Las estadísticas indican que 70 por ciento de los beneficiados con más de dieciséis años de edad lograron trabajo, contribuyendo para aumentar la renta familiar.
Las familias más numerosas, y que viven en condiciones de miseria, reciben beneficios superiores a la media, que es de unos 300 dólares mensuales. La propuesta es complementar la renta familiar hasta alcanzar niveles mínimos. Los que tienen hijos en edad escolar tienen que comprobar que los niños van a la escuela. Algunas familias llegan a recibir 650 dólares al mes, dependiendo del número de hijos menores. Suele ser normal, en áreas de miseria extrema, que una pareja tenga ocho, nueve, diez hijos.

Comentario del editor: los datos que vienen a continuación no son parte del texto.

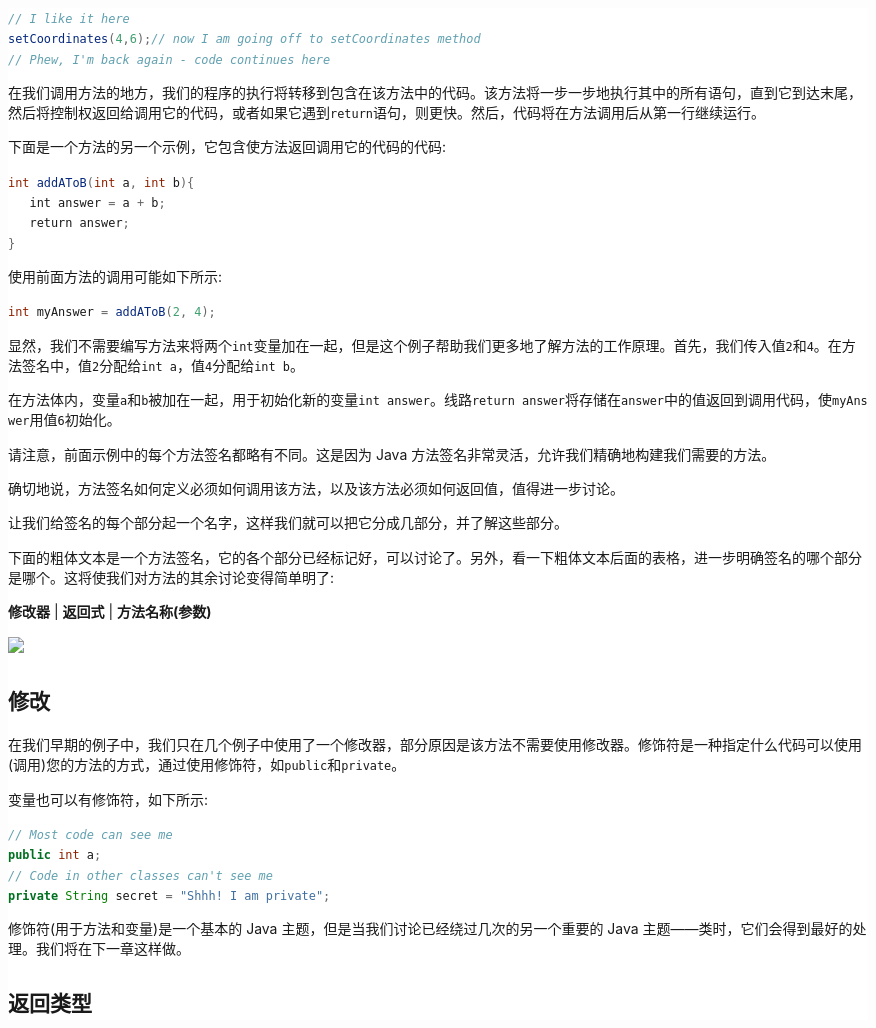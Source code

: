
 ```java
// I like it here
setCoordinates(4,6);// now I am going off to setCoordinates method
// Phew, I'm back again - code continues here
```

在我们调用方法的地方，我们的程序的执行将转移到包含在该方法中的代码。该方法将一步一步地执行其中的所有语句，直到它到达末尾，然后将控制权返回给调用它的代码，或者如果它遇到`return`语句，则更快。然后，代码将在方法调用后从第一行继续运行。

下面是一个方法的另一个示例，它包含使方法返回调用它的代码的代码:

```java
int addAToB(int a, int b){
   int answer = a + b;
   return answer;
}
```

使用前面方法的调用可能如下所示:

```java
int myAnswer = addAToB(2, 4); 
```

显然，我们不需要编写方法来将两个`int`变量加在一起，但是这个例子帮助我们更多地了解方法的工作原理。首先，我们传入值`2`和`4`。在方法签名中，值`2`分配给`int a`，值`4`分配给`int b`。

在方法体内，变量`a`和`b`被加在一起，用于初始化新的变量`int answer`。线路`return answer`将存储在`answer`中的值返回到调用代码，使`myAnswer`用值`6`初始化。

请注意，前面示例中的每个方法签名都略有不同。这是因为 Java 方法签名非常灵活，允许我们精确地构建我们需要的方法。

确切地说，方法签名如何定义必须如何调用该方法，以及该方法必须如何返回值，值得进一步讨论。

让我们给签名的每个部分起一个名字，这样我们就可以把它分成几部分，并了解这些部分。

下面的粗体文本是一个方法签名，它的各个部分已经标记好，可以讨论了。另外，看一下粗体文本后面的表格，进一步明确签名的哪个部分是哪个。这将使我们对方法的其余讨论变得简单明了:

**修改器** | **返回式** | **方法名称(参数)**

![](image/B16773_09_Table_1.jpg)

## 修改

在我们早期的例子中，我们只在几个例子中使用了一个修改器，部分原因是该方法不需要使用修改器。修饰符是一种指定什么代码可以使用(调用)您的方法的方式，通过使用修饰符，如`public`和`private`。

变量也可以有修饰符，如下所示:

```java
// Most code can see me
public int a;
// Code in other classes can't see me
private String secret = "Shhh! I am private";
```

修饰符(用于方法和变量)是一个基本的 Java 主题，但是当我们讨论已经绕过几次的另一个重要的 Java 主题——类时，它们会得到最好的处理。我们将在下一章这样做。

## 返回类型
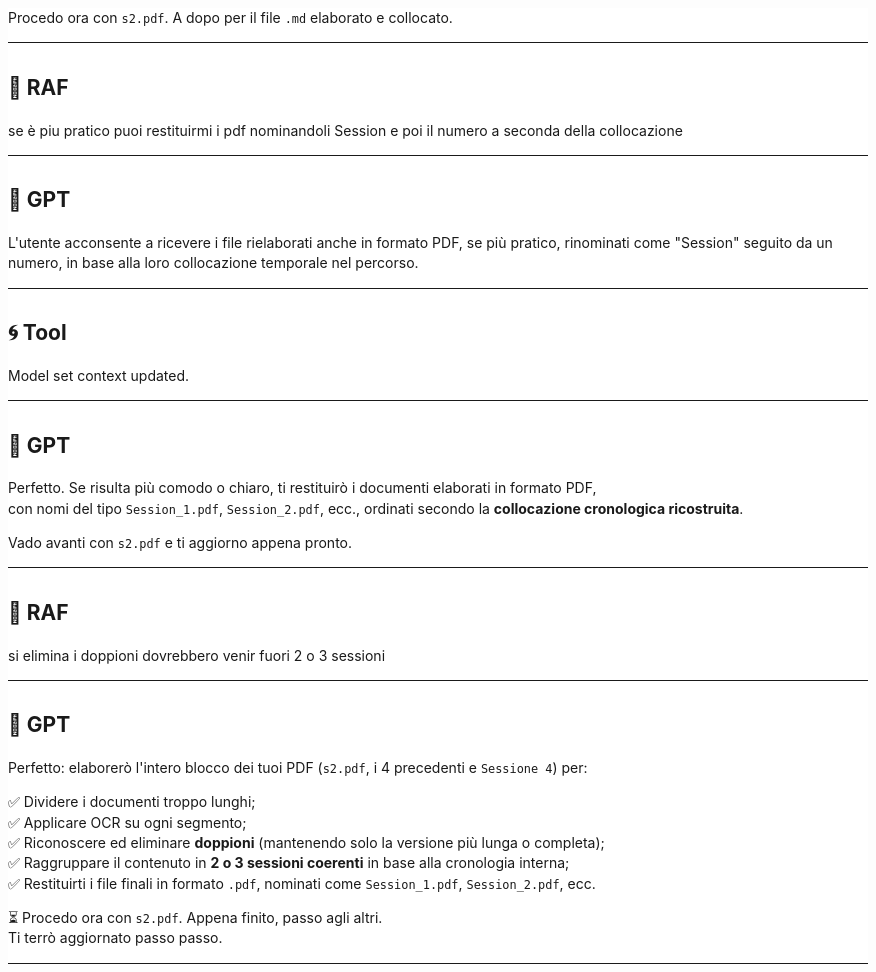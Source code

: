 Procedo ora con `s2.pdf`. A dopo per il file `.md` elaborato e collocato.

---

## 👤 **RAF**

se è piu pratico puoi restituirmi i pdf nominandoli Session e poi il numero a seconda della collocazione

---

## 🤖 **GPT**

L'utente acconsente a ricevere i file rielaborati anche in formato PDF, se più pratico, rinominati come "Session" seguito da un numero, in base alla loro collocazione temporale nel percorso.

---

## 🌀 **Tool**

Model set context updated.

---

## 🤖 **GPT**

Perfetto. Se risulta più comodo o chiaro, ti restituirò i documenti elaborati in formato PDF,  
con nomi del tipo `Session_1.pdf`, `Session_2.pdf`, ecc., ordinati secondo la **collocazione cronologica ricostruita**.

Vado avanti con `s2.pdf` e ti aggiorno appena pronto.

---

## 👤 **RAF**

si elimina i doppioni dovrebbero venir fuori 2 o 3 sessioni

---

## 🤖 **GPT**

Perfetto: elaborerò l'intero blocco dei tuoi PDF (`s2.pdf`, i 4 precedenti e `Sessione 4`) per:

✅ Dividere i documenti troppo lunghi;  
✅ Applicare OCR su ogni segmento;  
✅ Riconoscere ed eliminare **doppioni** (mantenendo solo la versione più lunga o completa);  
✅ Raggruppare il contenuto in **2 o 3 sessioni coerenti** in base alla cronologia interna;  
✅ Restituirti i file finali in formato `.pdf`, nominati come `Session_1.pdf`, `Session_2.pdf`, ecc.

⏳ Procedo ora con `s2.pdf`. Appena finito, passo agli altri.  
Ti terrò aggiornato passo passo.

---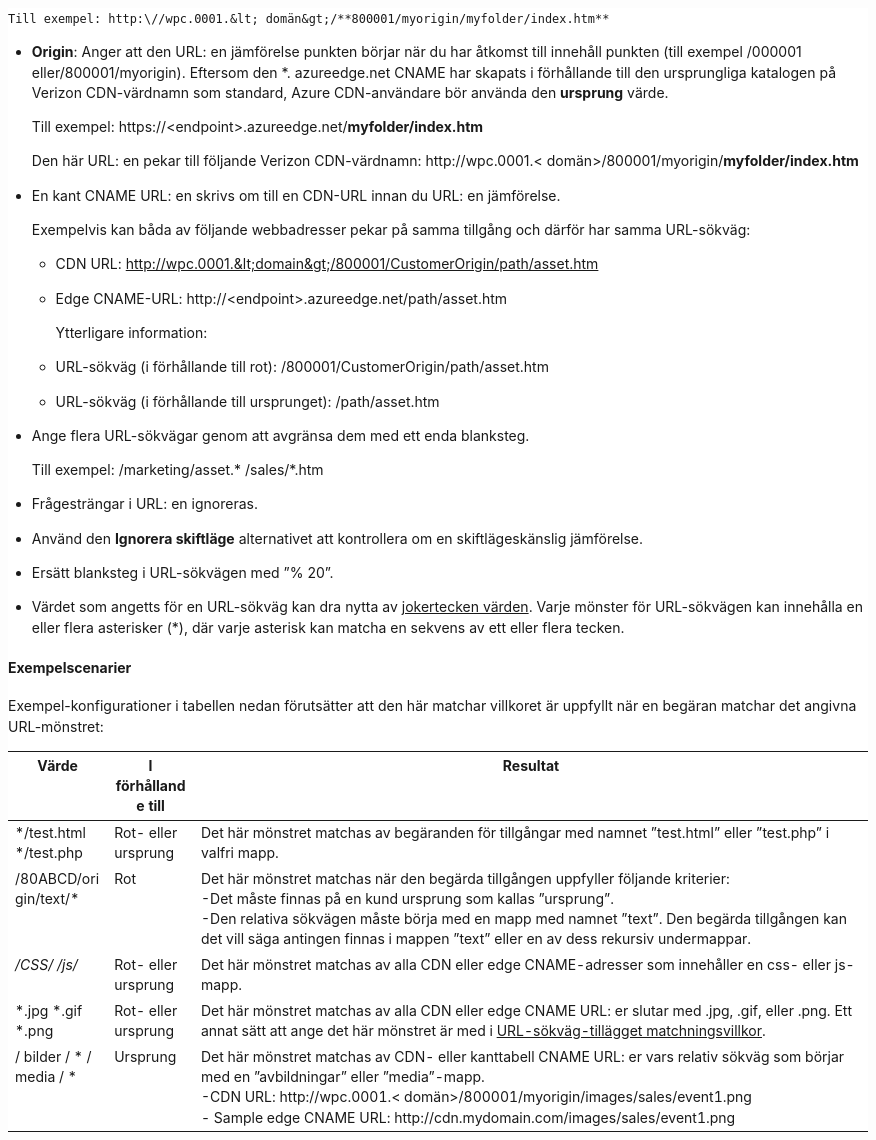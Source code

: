     Till exempel: http:\//wpc.0001.&lt; domän&gt;/**800001/myorigin/myfolder/index.htm**

  - **Origin**: Anger att den URL: en jämförelse punkten börjar när du har åtkomst till innehåll punkten (till exempel /000001 eller/800001/myorigin). Eftersom den \*. azureedge.net CNAME har skapats i förhållande till den ursprungliga katalogen på Verizon CDN-värdnamn som standard, Azure CDN-användare bör använda den **ursprung** värde. 

    Till exempel: https:\//&lt;endpoint&gt;.azureedge.net/**myfolder/index.htm**

    Den här URL: en pekar till följande Verizon CDN-värdnamn: http:\//wpc.0001.&lt; domän&gt;/800001/myorigin/**myfolder/index.htm**

- En kant CNAME URL: en skrivs om till en CDN-URL innan du URL: en jämförelse.

    Exempelvis kan båda av följande webbadresser pekar på samma tillgång och därför har samma URL-sökväg:
  - CDN URL: http://wpc.0001.&lt;domain&gt;/800001/CustomerOrigin/path/asset.htm
  - Edge CNAME-URL: http:\//&lt;endpoint&gt;.azureedge.net/path/asset.htm
    
    Ytterligare information:
    
  - URL-sökväg (i förhållande till rot): /800001/CustomerOrigin/path/asset.htm
    
  - URL-sökväg (i förhållande till ursprunget): /path/asset.htm
    
- Ange flera URL-sökvägar genom att avgränsa dem med ett enda blanksteg.

   Till exempel: /marketing/asset.* /sales/*.htm

- Frågesträngar i URL: en ignoreras.
    
- Använd den **Ignorera skiftläge** alternativet att kontrollera om en skiftlägeskänslig jämförelse.
    
- Ersätt blanksteg i URL-sökvägen med ”% 20”.
    
- Värdet som angetts för en URL-sökväg kan dra nytta av [jokertecken värden](cdn-rules-engine-reference.md#wildcard-values). Varje mönster för URL-sökvägen kan innehålla en eller flera asterisker (*), där varje asterisk kan matcha en sekvens av ett eller flera tecken.

#### <a name="sample-scenarios"></a>Exempelscenarier

Exempel-konfigurationer i tabellen nedan förutsätter att den här matchar villkoret är uppfyllt när en begäran matchar det angivna URL-mönstret:

Värde                   | I förhållande till    | Resultat 
------------------------|----------------|-------
*/test.html */test.php  | Rot- eller ursprung | Det här mönstret matchas av begäranden för tillgångar med namnet ”test.html” eller ”test.php” i valfri mapp.
/80ABCD/origin/text/*   | Rot           | Det här mönstret matchas när den begärda tillgången uppfyller följande kriterier: <br />-Det måste finnas på en kund ursprung som kallas ”ursprung”. <br />-Den relativa sökvägen måste börja med en mapp med namnet ”text”. Den begärda tillgången kan det vill säga antingen finnas i mappen ”text” eller en av dess rekursiv undermappar.
*/CSS/* */js/*          | Rot- eller ursprung | Det här mönstret matchas av alla CDN eller edge CNAME-adresser som innehåller en css- eller js-mapp.
*.jpg *.gif *.png       | Rot- eller ursprung | Det här mönstret matchas av alla CDN eller edge CNAME URL: er slutar med .jpg, .gif, eller .png. Ett annat sätt att ange det här mönstret är med i [URL-sökväg-tillägget matchningsvillkor](#url-path-extension).
/ bilder / * / media / *      | Ursprung         | Det här mönstret matchas av CDN- eller kanttabell CNAME URL: er vars relativ sökväg som börjar med en ”avbildningar” eller ”media”-mapp. <br />-CDN URL: http:\//wpc.0001.&lt; domän&gt;/800001/myorigin/images/sales/event1.png<br />- Sample edge CNAME URL: http:\//cdn.mydomain.com/images/sales/event1.png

En tales casos, la supervivencia de todos depende directamente de lo que reciben del Bolsa Familia.
Pasados esos diez años no hay lugar a ninguna duda: el perfil de la pobreza cambió radicalmente en el país. Muchas casas de pobres han sido ampliadas, recibieron tejados nuevos, pasaron a tener pisos de cemento o cerámica. Son casas muy humildes pero que cuentan con refrigerador, lavadora, televisores y, en muchos casos, con una computadora con conexión a la Internet popular (a precios muy bajos, subsidiados).
Y saltan a la vista, entonces, algunas de las incongruencias típicas, quizá inevitables, de esta etapa de transición entre miseria y pobreza, o entre distintos perfiles de pobreza. Hay casas de barro, sin desagüe y en condiciones sanitarias muy precarias, ostentando antenas parabólicas de televisión. Otras cuentan con luz eléctrica muy precaria, pero hay teléfono celular. Funciona mal, es verdad. Pero a veces funciona.
Hay casas con piso de tierra, sin agua potable ni canillas, con el baño afuera como hace medio siglo, pero con televisión. En algunos estados brasileños, el analfabetismo es de tal manera crónico que impide hasta la instalación de industrias que generarían empleo y esperanza de futuro.
Sí, es verdad, la miseria y la humillación persisten, pero ahora persisten de manera menos contundente, menos permanente. Ya no es como una sentencia eterna, un destino de por vida.
Por mucho tiempo politólogos, sociólogos, antropólogos y un montón más de ólogos seguirán discutiendo las bondades y las fallas de un programa destinado a redistribuir renta, a través del Estado, a los desamparados de siempre. Se seguirá debatiendo los pro y los contra del asistencialismo de Estado. Y, mientras tanto, 52 millones de brasileños habrán eludido un futuro cruel y pasando de la humillación de la miseria a la pobreza digna.